First, a Bay Citizen investigation showed creepy-crawly booty-gnarlies were living all over the once-chic wool seat covers of many BART trains.
Then, BART patrons in wheelchairs who rely upon elevators complained of getting sick from all the human feces clogging downtown conveyances.
Now, SF Weekly has combed through BART station inspection reports that reveal another, living, breathing problem: Rats.
BART station agents are required to file twice-daily reports on various aspects of station maintenance. Over two weeks at the 24th Street-Mission Station, inspection reports began with entries like this on June 12:
“RAT PROBLEMS MAJOR RAT PROBLEMS.”
Then nearly two weeks later, on June 25:
“… a few early morning passengers (older females) were startled (she says it nearly gave her a heart attack) by two (2) rats (not mice). Rats running up down the stairs playing in the plaza (her words).”
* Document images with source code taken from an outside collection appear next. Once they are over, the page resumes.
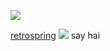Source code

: ![](https://img.wattpad.com/240f5ef011e967ab05d2dedfb1ea4f45bec08970/68747470733a2f2f73332e616d617a6f6e6177732e636f6d2f776174747061642d6d656469612d736572766963652f53746f7279496d6167652f6d46367075364a4e7551684568673d3d2d3739343535303533392e3135636439316538343539616137353938323639343638343834322e676966)

[retrospring](https://retrospring.net/@saihate) ![](https://caterpie.crd.co/assets/images/gallery09/6b83c761.gif?v=f7b7a140) say hai
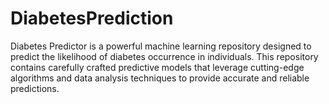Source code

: # DiabetesPrediction
Diabetes Predictor is a powerful machine learning repository designed to predict the likelihood of diabetes occurrence in individuals. This repository contains carefully crafted predictive models that leverage cutting-edge algorithms and data analysis techniques to provide accurate and reliable predictions.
SF Weekly reports BART’s wildlife problems aren’t limited to rodents. A June 25 inspection report from Powell Station reads:
“Pigeons are nesting, having babies throughout the station.”
The same report also said that passengers at Powell Station were slipping around in pigeon droppings.
BART spokesman Jim Allison seemed to downplay the reports to SF Weekly, saying some of the more dramatic inspection report entries could be chalked up to frustrated station agents:
“Some are obviously upset about what’s going on at that station, and maybe emotions are running high when they write the reports.”